Once the line with "winding number of" is found in the entries below, print it and each following line exactly, stopping after the line with "in particle and"; print nothing else.

[Plain-text document sources]
|---|
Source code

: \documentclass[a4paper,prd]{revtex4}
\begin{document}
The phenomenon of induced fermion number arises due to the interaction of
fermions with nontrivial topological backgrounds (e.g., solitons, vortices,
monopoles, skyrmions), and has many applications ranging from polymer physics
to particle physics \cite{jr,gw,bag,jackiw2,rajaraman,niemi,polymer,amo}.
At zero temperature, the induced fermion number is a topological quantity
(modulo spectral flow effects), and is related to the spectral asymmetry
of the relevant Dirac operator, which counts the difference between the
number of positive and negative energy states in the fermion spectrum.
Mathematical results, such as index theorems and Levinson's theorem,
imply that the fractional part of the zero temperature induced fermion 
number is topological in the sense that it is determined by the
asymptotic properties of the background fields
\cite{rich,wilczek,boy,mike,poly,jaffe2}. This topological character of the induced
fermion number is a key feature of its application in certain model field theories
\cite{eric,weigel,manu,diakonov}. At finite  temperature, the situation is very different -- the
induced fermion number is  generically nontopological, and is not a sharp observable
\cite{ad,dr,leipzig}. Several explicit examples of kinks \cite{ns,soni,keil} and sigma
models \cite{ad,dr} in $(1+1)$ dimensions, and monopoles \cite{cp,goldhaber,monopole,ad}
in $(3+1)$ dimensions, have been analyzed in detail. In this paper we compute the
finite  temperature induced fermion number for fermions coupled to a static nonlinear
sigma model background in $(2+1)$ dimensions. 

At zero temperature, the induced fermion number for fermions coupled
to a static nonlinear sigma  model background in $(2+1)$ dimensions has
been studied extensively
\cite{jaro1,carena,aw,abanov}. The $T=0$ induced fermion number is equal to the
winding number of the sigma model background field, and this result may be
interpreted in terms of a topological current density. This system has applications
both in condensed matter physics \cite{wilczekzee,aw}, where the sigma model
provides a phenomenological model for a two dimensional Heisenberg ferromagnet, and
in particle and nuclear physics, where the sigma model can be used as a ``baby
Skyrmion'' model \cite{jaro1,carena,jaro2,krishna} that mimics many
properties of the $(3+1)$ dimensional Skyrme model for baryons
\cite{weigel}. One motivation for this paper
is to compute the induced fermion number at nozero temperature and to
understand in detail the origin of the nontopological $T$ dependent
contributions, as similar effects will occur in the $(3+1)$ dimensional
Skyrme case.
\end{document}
|---|
▶ YOUR RESPONSE
winding number of the sigma model background field, and this result may be
interpreted in terms of a topological current density. This system has applications
both in condensed matter physics \cite{wilczekzee,aw}, where the sigma model
provides a phenomenological model for a two dimensional Heisenberg ferromagnet, and
in particle and nuclear physics, where the sigma model can be used as a ``baby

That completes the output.